Long-term demographic trends are favorable for the housing sector, despite U.S. household growth that is expected to slow to 11.5 million in the coming decades.
As mortality rates rise among the baby-boom generation and white population growth slows, minorities will account for more than 90% of household growth from 2025 to 2035, according to the 2017 State of the Nation's Housing report published by Harvard University's Joint Center for Housing Studies.
While millennials are less likely to form households compared to previous generations, they will nonetheless sustain demand for rental and owner-occupied housing as they age into their late 20s and early 30s, according to the report.
However, the housing sector does face hurdles. Millennials have more of an interest in living in urban centers than their predecessors did, and providing housing for this demographic in their desired locations at an affordable price will continue to be a challenge.
Low incomes combined with high housing costs in many major markets have prevented many millennials from living independently, according to the report.

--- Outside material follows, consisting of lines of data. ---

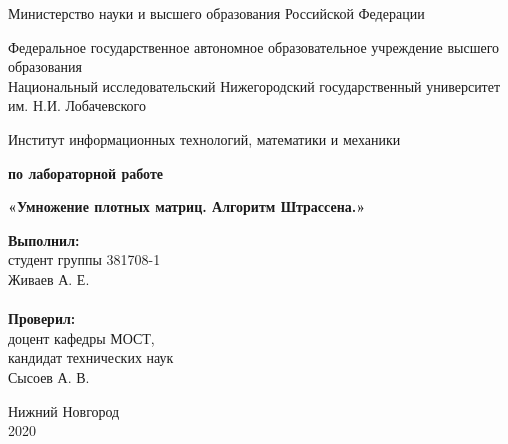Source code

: \documentclass{report}
\begin{document}
\begin{titlepage}

\begin{center}
Министерство науки и высшего образования Российской Федерации
\end{center}

\begin{center}
Федеральное государственное автономное образовательное учреждение высшего образования \\
Национальный исследовательский Нижегородский государственный университет им. Н.И. Лобачевского
\end{center}

\begin{center}
Институт информационных технологий, математики и механики
\end{center}

\vspace{4em}

\begin{center}
\textbf{ по лабораторной работе} \\
\end{center}
\begin{center}
\textbf{\Large«Умножение плотных матриц. Алгоритм Штрассена.»} \\
\end{center}

\vspace{4em}

\newbox{\lbox}
\newlength{\maxl}
\setlength{\maxl}{\wd\lbox}
\hfill\parbox{7cm}{
\hspace*{5cm}\hspace*{-5cm}\textbf{Выполнил:} \\ студент группы 381708-1 \\ Живаев А. Е.\\
\\
\hspace*{5cm}\hspace*{-5cm}\textbf{Проверил:}\\ доцент кафедры МОСТ, \\ кандидат технических наук \\ Сысоев А. В.
}

\vspace{\fill}

\begin{center} Нижний Новгород \\ 2020 \end{center}

\end{titlepage}
\setcounter{page}{2}
\end{document}
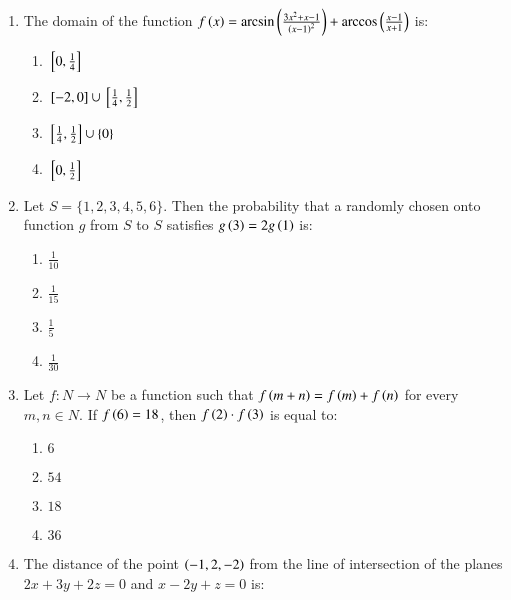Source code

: \documentclass[journal]{IEEEtran}
\begin{document}
\begin{enumerate}
    \item The domain of the function $f\left(x\right)=\arcsin\left(\frac{3x^2+x-1}{\left(x-1\right)^2}\right)+\arccos\left(\frac{x-1}{x+1}\right)$ is:

        \begin{multicols}{4}
            \begin{enumerate}
                \item ${}\left[0, \frac{1}{4}\right]$
                \item ${}\left[-2,0\right]\cup{}\left[\frac{1}{4}, \frac{1}{2}\right]$
                \item ${}\left[\frac{1}{4}, \frac{1}{2}\right]\cup\{0\}$
                \item ${}\left[0, \frac{1}{2}\right]$
            \end{enumerate}
        \end{multicols}

    \item Let $S=\{1,2,3,4,5,6\}$. Then the probability that a randomly chosen onto function $g$ from $S$ to $S$ satisfies $g\left(3\right)=2g\left(1\right)$ is:

		\begin{multicols}{4}
			\begin{enumerate}
				\item $\frac{1}{10}$
				\item $\frac{1}{15}$
				\item $\frac{1}{5}$
				\item $\frac{1}{30}$
			\end{enumerate}
		\end{multicols}

    \item Let $f:N\to N$ be a function such that $f\left(m+n\right)=f\left(m\right)+f\left(n\right)$ for every $m,n\in N$. If $f\left(6\right)=18$, then $f\left(2\right)\cdot f\left(3\right)$ is equal to:

		\begin{multicols}{4}
			\begin{enumerate}
				\item $6$
				\item $54$
				\item $18$
				\item $36$
			\end{enumerate}
		\end{multicols}
  
    \item The distance of the point $\left(-1, 2, -2\right)$ from the line of intersection of the planes $2x+3y+2z=0$ and $x-2y+z=0$ is:


\end{enumerate}
\end{document}

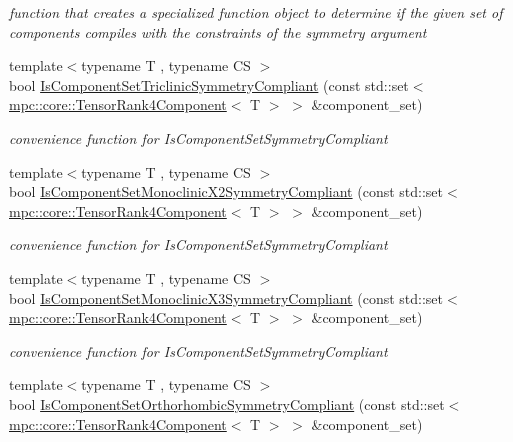 \begin{DoxyCompactItemize}
\begin{DoxyCompactList}\small\item\em function that creates a specialized function object to determine if the given set of components compiles with the constraints of the symmetry argument \end{DoxyCompactList}\item 
{\footnotesize template$<$typename T , typename CS $>$ }\\bool \mbox{\hyperlink{namespacempc_1_1core_a3112d520d8ca2505f59481a872c173e2}{Is\+Component\+Set\+Triclinic\+Symmetry\+Compliant}} (const std\+::set$<$ \mbox{\hyperlink{namespacempc_1_1core_ac3a232afc7c680d580628e834030482f}{mpc\+::core\+::\+Tensor\+Rank4\+Component}}$<$ T $>$ $>$ \&component\+\_\+set)
\begin{DoxyCompactList}\small\item\em convenience function for Is\+Component\+Set\+Symmetry\+Compliant \end{DoxyCompactList}\item 
{\footnotesize template$<$typename T , typename CS $>$ }\\bool \mbox{\hyperlink{namespacempc_1_1core_ac121083b9dbf6e9a9e29c41aed0fd68a}{Is\+Component\+Set\+Monoclinic\+X2\+Symmetry\+Compliant}} (const std\+::set$<$ \mbox{\hyperlink{namespacempc_1_1core_ac3a232afc7c680d580628e834030482f}{mpc\+::core\+::\+Tensor\+Rank4\+Component}}$<$ T $>$ $>$ \&component\+\_\+set)
\begin{DoxyCompactList}\small\item\em convenience function for Is\+Component\+Set\+Symmetry\+Compliant \end{DoxyCompactList}\item 
{\footnotesize template$<$typename T , typename CS $>$ }\\bool \mbox{\hyperlink{namespacempc_1_1core_a03b3facbec930564c01185edc6834398}{Is\+Component\+Set\+Monoclinic\+X3\+Symmetry\+Compliant}} (const std\+::set$<$ \mbox{\hyperlink{namespacempc_1_1core_ac3a232afc7c680d580628e834030482f}{mpc\+::core\+::\+Tensor\+Rank4\+Component}}$<$ T $>$ $>$ \&component\+\_\+set)
\begin{DoxyCompactList}\small\item\em convenience function for Is\+Component\+Set\+Symmetry\+Compliant \end{DoxyCompactList}\item 
{\footnotesize template$<$typename T , typename CS $>$ }\\bool \mbox{\hyperlink{namespacempc_1_1core_a636ef48d9715e8bbe399606d11229114}{Is\+Component\+Set\+Orthorhombic\+Symmetry\+Compliant}} (const std\+::set$<$ \mbox{\hyperlink{namespacempc_1_1core_ac3a232afc7c680d580628e834030482f}{mpc\+::core\+::\+Tensor\+Rank4\+Component}}$<$ T $>$ $>$ \&component\+\_\+set)

\end{DoxyCompactItemize}
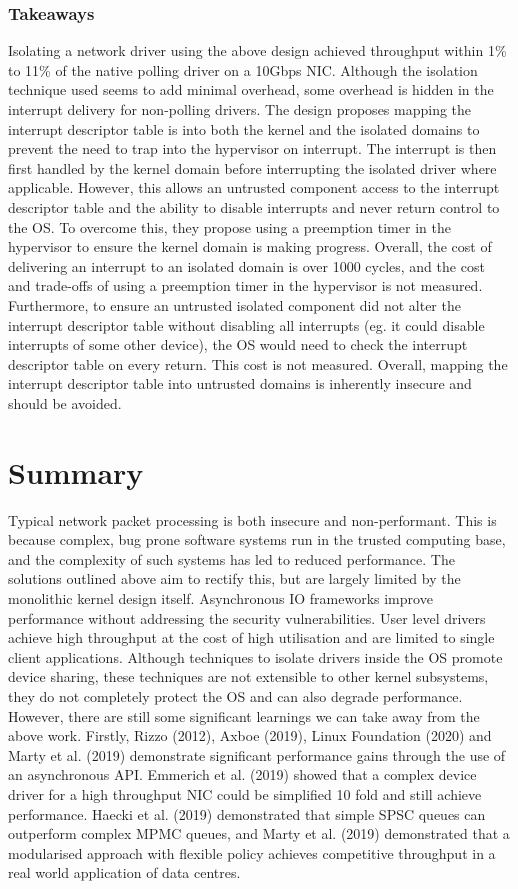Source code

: \subsubsection{Takeaways}
Isolating a network driver using the above design achieved throughput within 1\% to 11\% of the native polling driver on a
10Gbps NIC. Although the isolation technique used seems to add minimal overhead, some overhead is hidden in the interrupt
delivery for non-polling drivers. The design proposes mapping the interrupt descriptor table is into both the kernel
and the isolated domains to prevent the need to trap into the hypervisor on interrupt. The interrupt is
then first handled by the kernel domain before interrupting the isolated driver where applicable. 
However, this allows an untrusted component access to the interrupt descriptor table and the ability to disable interrupts 
and never return control to the OS. To overcome this, they propose using a preemption timer in the hypervisor to ensure the 
kernel domain is making progress. Overall, the cost of delivering an interrupt to an isolated 
domain is over 1000 cycles, and the cost and trade-offs of using a preemption timer
in the hypervisor is not measured. Furthermore, to ensure an untrusted isolated component did not alter the interrupt
descriptor table without disabling all interrupts (eg. it could disable interrupts of some other device), the OS would
need to check the interrupt descriptor table on every return. This cost is not measured. Overall, mapping the interrupt
descriptor table into untrusted domains is inherently insecure and should be avoided. 

\section{Summary}
Typical network packet processing is both insecure and non-performant. This is because complex, bug prone software systems
run in the trusted computing base, and the complexity of such systems has led to reduced performance. The solutions outlined above
aim to rectify this, but are largely limited by the monolithic kernel design itself. 
Asynchronous IO frameworks improve performance without addressing the security vulnerabilities. User level drivers
achieve high throughput at the cost of high utilisation and are limited to single client applications. Although techniques to
isolate drivers inside the OS promote device sharing, these techniques are not extensible to other kernel subsystems, they
do not completely protect the OS and can also degrade performance. However, there are still some significant
learnings we can take away from the above work. Firstly, Rizzo (2012), Axboe (2019), Linux Foundation (2020) and Marty et al. (2019)
demonstrate significant performance gains through the use of an asynchronous API. Emmerich et al. (2019) showed that a complex
device driver for a high throughput NIC could be simplified 10 fold and still achieve performance. Haecki et al. (2019)
demonstrated that simple SPSC queues can outperform complex MPMC queues, and Marty et al. (2019) demonstrated that a
modularised approach with flexible policy achieves competitive throughput in a real world application of data centres.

The median personal income of 25- to 29-year-olds was $27,100, up 10.6% from $24,500 in 2011, but still down compared to the $30,300 reported in 2000.
Overall, Harvard's study found that just 39% of renters made enough money to afford a house payment in their community, and only 45% of renters living in the country's metro areas could afford the monthly payment on a median-priced home in their cities.
In addition, policies by the federal government to reduce immigration would, if they are passed, weigh on household growth.